_Task directions_:
Retype each entry exactly as written, and keep the pictures out of the copy.

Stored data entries
- - - -

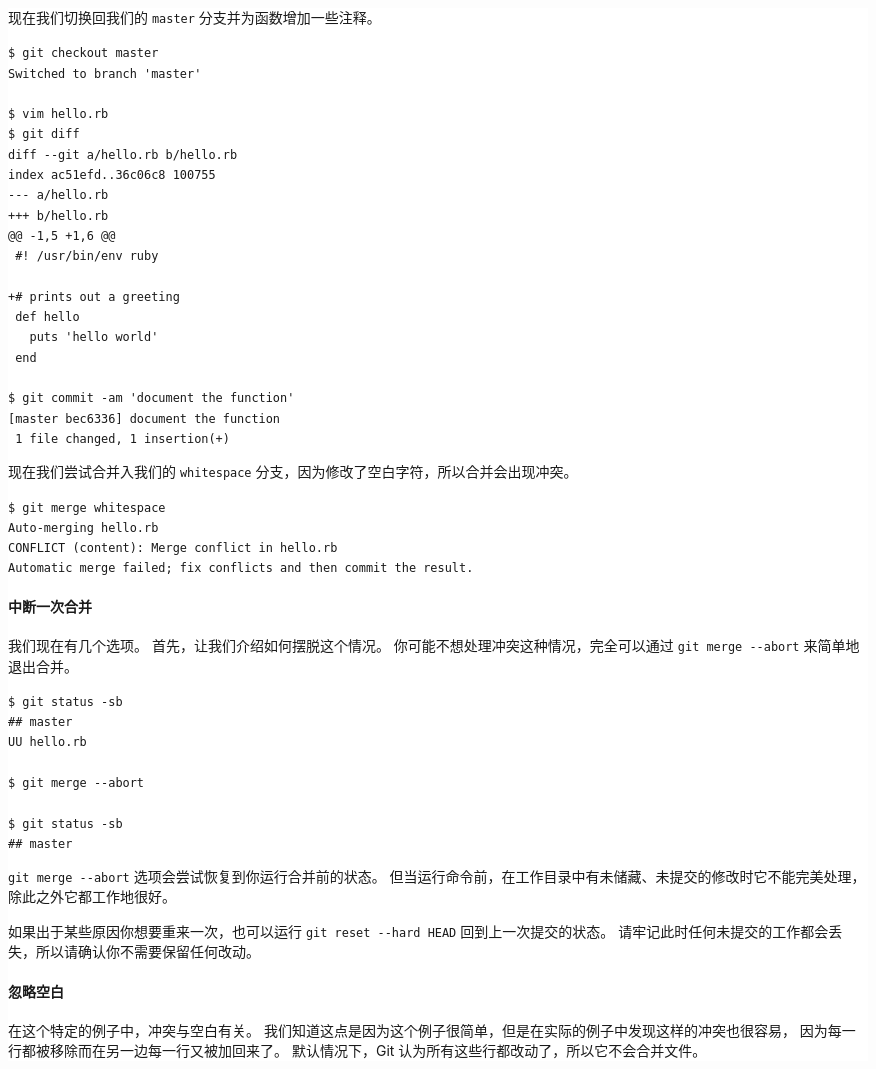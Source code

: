 现在我们切换回我们的 `master` 分支并为函数增加一些注释。

```shell
$ git checkout master
Switched to branch 'master'

$ vim hello.rb
$ git diff
diff --git a/hello.rb b/hello.rb
index ac51efd..36c06c8 100755
--- a/hello.rb
+++ b/hello.rb
@@ -1,5 +1,6 @@
 #! /usr/bin/env ruby

+# prints out a greeting
 def hello
   puts 'hello world'
 end

$ git commit -am 'document the function'
[master bec6336] document the function
 1 file changed, 1 insertion(+)
```

现在我们尝试合并入我们的 `whitespace` 分支，因为修改了空白字符，所以合并会出现冲突。

```shell
$ git merge whitespace
Auto-merging hello.rb
CONFLICT (content): Merge conflict in hello.rb
Automatic merge failed; fix conflicts and then commit the result.
```

#### 中断一次合并

我们现在有几个选项。 首先，让我们介绍如何摆脱这个情况。 你可能不想处理冲突这种情况，完全可以通过 `git merge --abort` 来简单地退出合并。

```shell
$ git status -sb
## master
UU hello.rb

$ git merge --abort

$ git status -sb
## master
```

`git merge --abort` 选项会尝试恢复到你运行合并前的状态。 但当运行命令前，在工作目录中有未储藏、未提交的修改时它不能完美处理，除此之外它都工作地很好。

如果出于某些原因你想要重来一次，也可以运行 `git reset --hard HEAD` 回到上一次提交的状态。 请牢记此时任何未提交的工作都会丢失，所以请确认你不需要保留任何改动。

#### 忽略空白

在这个特定的例子中，冲突与空白有关。 我们知道这点是因为这个例子很简单，但是在实际的例子中发现这样的冲突也很容易， 因为每一行都被移除而在另一边每一行又被加回来了。 默认情况下，Git 认为所有这些行都改动了，所以它不会合并文件。
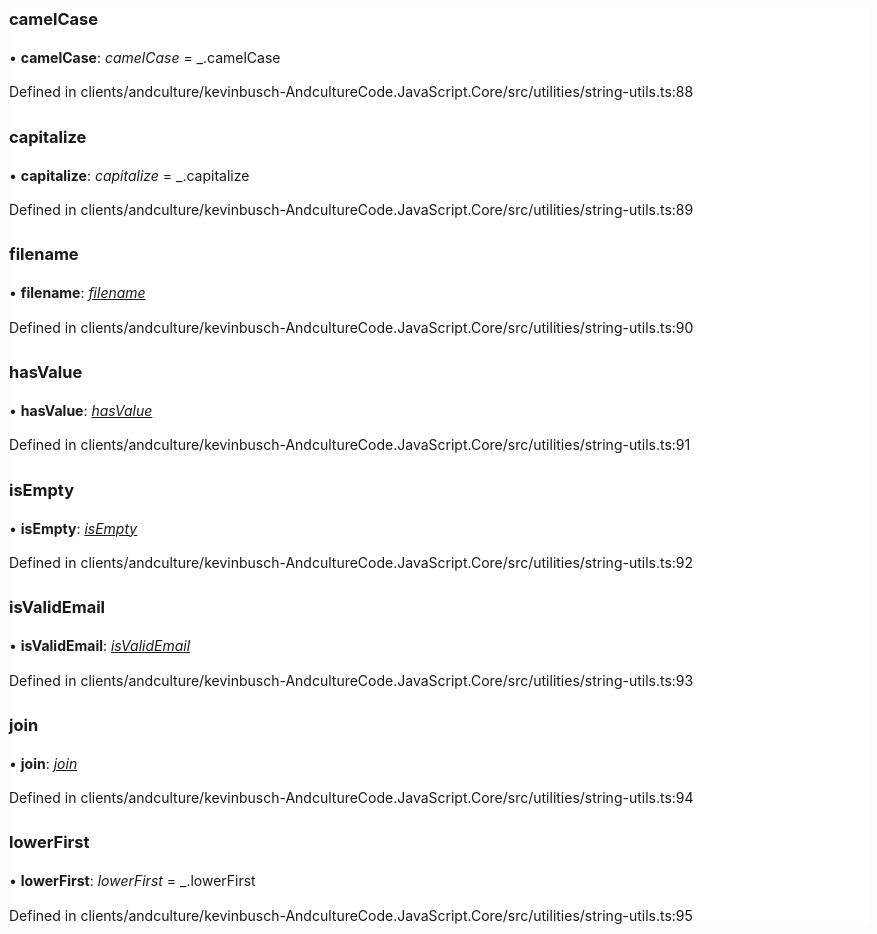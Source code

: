 ###  camelCase

• **camelCase**: *camelCase* = _.camelCase

Defined in clients/andculture/kevinbusch-AndcultureCode.JavaScript.Core/src/utilities/string-utils.ts:88

###  capitalize

• **capitalize**: *capitalize* = _.capitalize

Defined in clients/andculture/kevinbusch-AndcultureCode.JavaScript.Core/src/utilities/string-utils.ts:89

###  filename

• **filename**: *[filename](README.md#const-filename)*

Defined in clients/andculture/kevinbusch-AndcultureCode.JavaScript.Core/src/utilities/string-utils.ts:90

###  hasValue

• **hasValue**: *[hasValue](README.md#const-hasvalue)*

Defined in clients/andculture/kevinbusch-AndcultureCode.JavaScript.Core/src/utilities/string-utils.ts:91

###  isEmpty

• **isEmpty**: *[isEmpty](README.md#const-isempty)*

Defined in clients/andculture/kevinbusch-AndcultureCode.JavaScript.Core/src/utilities/string-utils.ts:92

###  isValidEmail

• **isValidEmail**: *[isValidEmail](README.md#const-isvalidemail)*

Defined in clients/andculture/kevinbusch-AndcultureCode.JavaScript.Core/src/utilities/string-utils.ts:93

###  join

• **join**: *[join](README.md#const-join)*

Defined in clients/andculture/kevinbusch-AndcultureCode.JavaScript.Core/src/utilities/string-utils.ts:94

###  lowerFirst

• **lowerFirst**: *lowerFirst* = _.lowerFirst

Defined in clients/andculture/kevinbusch-AndcultureCode.JavaScript.Core/src/utilities/string-utils.ts:95
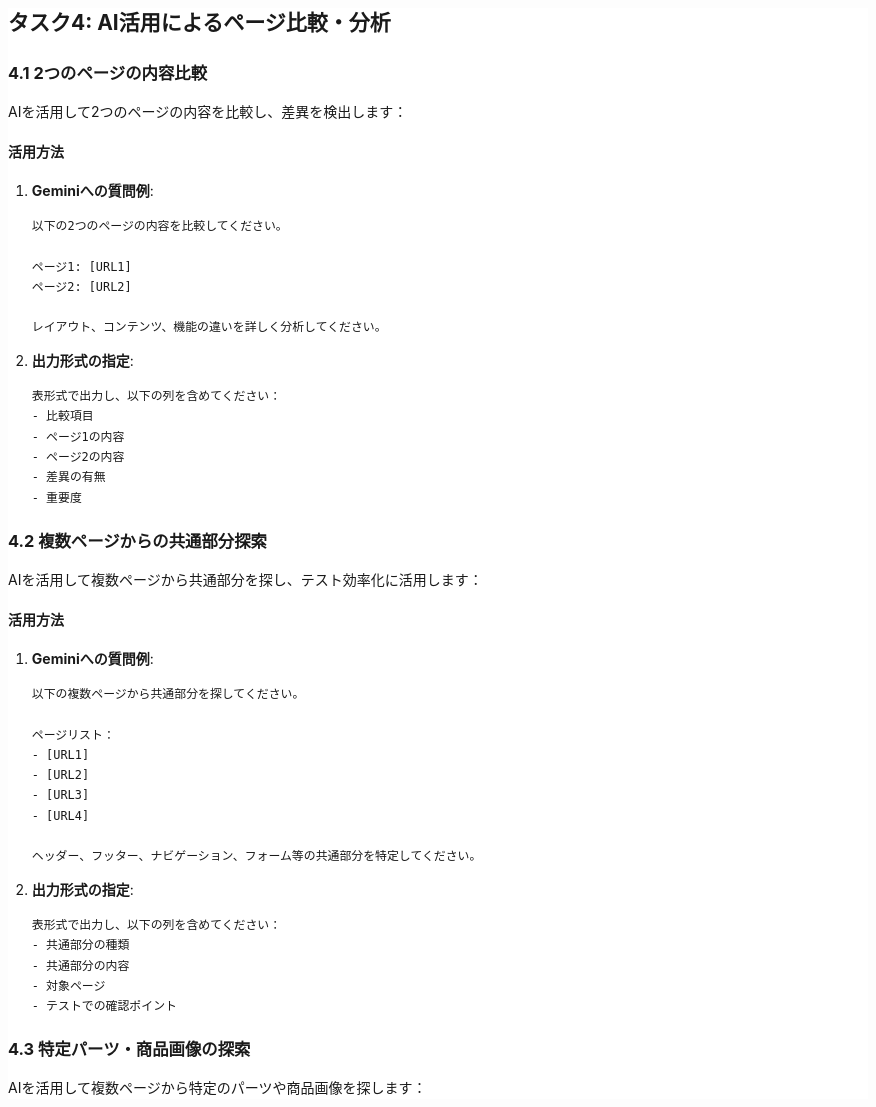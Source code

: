 ## タスク4: AI活用によるページ比較・分析

### 4.1 2つのページの内容比較
AIを活用して2つのページの内容を比較し、差異を検出します：

#### 活用方法
1. **Geminiへの質問例**:
   ```
   以下の2つのページの内容を比較してください。
   
   ページ1: [URL1]
   ページ2: [URL2]
   
   レイアウト、コンテンツ、機能の違いを詳しく分析してください。
   ```

2. **出力形式の指定**:
   ```
   表形式で出力し、以下の列を含めてください：
   - 比較項目
   - ページ1の内容
   - ページ2の内容
   - 差異の有無
   - 重要度
   ```

### 4.2 複数ページからの共通部分探索
AIを活用して複数ページから共通部分を探し、テスト効率化に活用します：

#### 活用方法
1. **Geminiへの質問例**:
   ```
   以下の複数ページから共通部分を探してください。
   
   ページリスト：
   - [URL1]
   - [URL2]
   - [URL3]
   - [URL4]
   
   ヘッダー、フッター、ナビゲーション、フォーム等の共通部分を特定してください。
   ```

2. **出力形式の指定**:
   ```
   表形式で出力し、以下の列を含めてください：
   - 共通部分の種類
   - 共通部分の内容
   - 対象ページ
   - テストでの確認ポイント
   ```

### 4.3 特定パーツ・商品画像の探索
AIを活用して複数ページから特定のパーツや商品画像を探します：
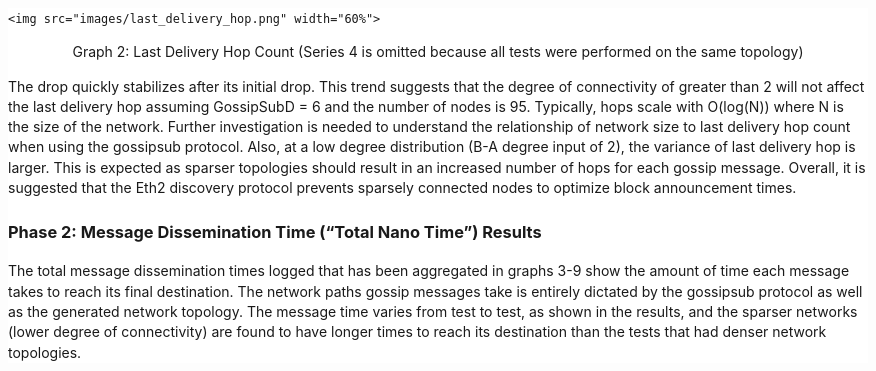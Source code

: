     <img src="images/last_delivery_hop.png" width="60%">
</p>

<p align="center"> Graph 2: Last Delivery Hop Count (Series 4 is omitted because all tests were performed on the same topology) </p>

The drop quickly stabilizes after its initial drop. This trend suggests that the degree of connectivity of greater than 2 will not affect the last delivery hop assuming GossipSubD = 6 and the number of nodes is 95. Typically, hops scale with O(log(N)) where N is the size of the network. Further investigation is needed to understand the relationship of network size to last delivery hop count when using the gossipsub protocol. Also, at a low degree distribution (B-A degree input of 2), the variance of last delivery hop is larger. This is expected as sparser topologies should result in an increased number of hops for each gossip message. Overall, it is suggested that the Eth2 discovery protocol prevents sparsely connected nodes to optimize block announcement times.

### Phase 2: Message Dissemination Time (“Total Nano Time”) Results

The total message dissemination times logged that has been aggregated in graphs 3-9 show the amount of time each message takes to reach its final destination. The network paths gossip messages take is entirely dictated by the gossipsub protocol as well as the generated network topology. The message time varies from test to test, as shown in the results, and the sparser networks (lower degree of connectivity) are found to have longer times to reach its destination than the tests that had denser network topologies. 

<p align="center">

- - - -

_Answer box_:
Source code

: 现在我们切换回我们的 `master` 分支并为函数增加一些注释。

```shell
$ git checkout master
Switched to branch 'master'

$ vim hello.rb
$ git diff
diff --git a/hello.rb b/hello.rb
index ac51efd..36c06c8 100755
--- a/hello.rb
+++ b/hello.rb
@@ -1,5 +1,6 @@
 #! /usr/bin/env ruby

+# prints out a greeting
 def hello
   puts 'hello world'
 end

$ git commit -am 'document the function'
[master bec6336] document the function
 1 file changed, 1 insertion(+)
```

现在我们尝试合并入我们的 `whitespace` 分支，因为修改了空白字符，所以合并会出现冲突。

```shell
$ git merge whitespace
Auto-merging hello.rb
CONFLICT (content): Merge conflict in hello.rb
Automatic merge failed; fix conflicts and then commit the result.
```

#### 中断一次合并

我们现在有几个选项。 首先，让我们介绍如何摆脱这个情况。 你可能不想处理冲突这种情况，完全可以通过 `git merge --abort` 来简单地退出合并。

```shell
$ git status -sb
## master
UU hello.rb

$ git merge --abort

$ git status -sb
## master
```

`git merge --abort` 选项会尝试恢复到你运行合并前的状态。 但当运行命令前，在工作目录中有未储藏、未提交的修改时它不能完美处理，除此之外它都工作地很好。

如果出于某些原因你想要重来一次，也可以运行 `git reset --hard HEAD` 回到上一次提交的状态。 请牢记此时任何未提交的工作都会丢失，所以请确认你不需要保留任何改动。

#### 忽略空白

在这个特定的例子中，冲突与空白有关。 我们知道这点是因为这个例子很简单，但是在实际的例子中发现这样的冲突也很容易， 因为每一行都被移除而在另一边每一行又被加回来了。 默认情况下，Git 认为所有这些行都改动了，所以它不会合并文件。
Source code

: ###  camelCase

• **camelCase**: *camelCase* = _.camelCase

Defined in clients/andculture/kevinbusch-AndcultureCode.JavaScript.Core/src/utilities/string-utils.ts:88

###  capitalize

• **capitalize**: *capitalize* = _.capitalize

Defined in clients/andculture/kevinbusch-AndcultureCode.JavaScript.Core/src/utilities/string-utils.ts:89

###  filename

• **filename**: *[filename](README.md#const-filename)*

Defined in clients/andculture/kevinbusch-AndcultureCode.JavaScript.Core/src/utilities/string-utils.ts:90

###  hasValue

• **hasValue**: *[hasValue](README.md#const-hasvalue)*

Defined in clients/andculture/kevinbusch-AndcultureCode.JavaScript.Core/src/utilities/string-utils.ts:91

###  isEmpty

• **isEmpty**: *[isEmpty](README.md#const-isempty)*

Defined in clients/andculture/kevinbusch-AndcultureCode.JavaScript.Core/src/utilities/string-utils.ts:92

###  isValidEmail

• **isValidEmail**: *[isValidEmail](README.md#const-isvalidemail)*

Defined in clients/andculture/kevinbusch-AndcultureCode.JavaScript.Core/src/utilities/string-utils.ts:93

###  join

• **join**: *[join](README.md#const-join)*

Defined in clients/andculture/kevinbusch-AndcultureCode.JavaScript.Core/src/utilities/string-utils.ts:94

###  lowerFirst

• **lowerFirst**: *lowerFirst* = _.lowerFirst

Defined in clients/andculture/kevinbusch-AndcultureCode.JavaScript.Core/src/utilities/string-utils.ts:95
Source code

: ## タスク4: AI活用によるページ比較・分析

### 4.1 2つのページの内容比較
AIを活用して2つのページの内容を比較し、差異を検出します：

#### 活用方法
1. **Geminiへの質問例**:
   ```
   以下の2つのページの内容を比較してください。
   
   ページ1: [URL1]
   ページ2: [URL2]
   
   レイアウト、コンテンツ、機能の違いを詳しく分析してください。
   ```

2. **出力形式の指定**:
   ```
   表形式で出力し、以下の列を含めてください：
   - 比較項目
   - ページ1の内容
   - ページ2の内容
   - 差異の有無
   - 重要度
   ```

### 4.2 複数ページからの共通部分探索
AIを活用して複数ページから共通部分を探し、テスト効率化に活用します：

#### 活用方法
1. **Geminiへの質問例**:
   ```
   以下の複数ページから共通部分を探してください。
   
   ページリスト：
   - [URL1]
   - [URL2]
   - [URL3]
   - [URL4]
   
   ヘッダー、フッター、ナビゲーション、フォーム等の共通部分を特定してください。
   ```

2. **出力形式の指定**:
   ```
   表形式で出力し、以下の列を含めてください：
   - 共通部分の種類
   - 共通部分の内容
   - 対象ページ
   - テストでの確認ポイント
   ```

### 4.3 特定パーツ・商品画像の探索
AIを活用して複数ページから特定のパーツや商品画像を探します：
Source code

:     <img src="images/last_delivery_hop.png" width="60%">
</p>

<p align="center"> Graph 2: Last Delivery Hop Count (Series 4 is omitted because all tests were performed on the same topology) </p>

The drop quickly stabilizes after its initial drop. This trend suggests that the degree of connectivity of greater than 2 will not affect the last delivery hop assuming GossipSubD = 6 and the number of nodes is 95. Typically, hops scale with O(log(N)) where N is the size of the network. Further investigation is needed to understand the relationship of network size to last delivery hop count when using the gossipsub protocol. Also, at a low degree distribution (B-A degree input of 2), the variance of last delivery hop is larger. This is expected as sparser topologies should result in an increased number of hops for each gossip message. Overall, it is suggested that the Eth2 discovery protocol prevents sparsely connected nodes to optimize block announcement times.

### Phase 2: Message Dissemination Time (“Total Nano Time”) Results

The total message dissemination times logged that has been aggregated in graphs 3-9 show the amount of time each message takes to reach its final destination. The network paths gossip messages take is entirely dictated by the gossipsub protocol as well as the generated network topology. The message time varies from test to test, as shown in the results, and the sparser networks (lower degree of connectivity) are found to have longer times to reach its destination than the tests that had denser network topologies. 

<p align="center">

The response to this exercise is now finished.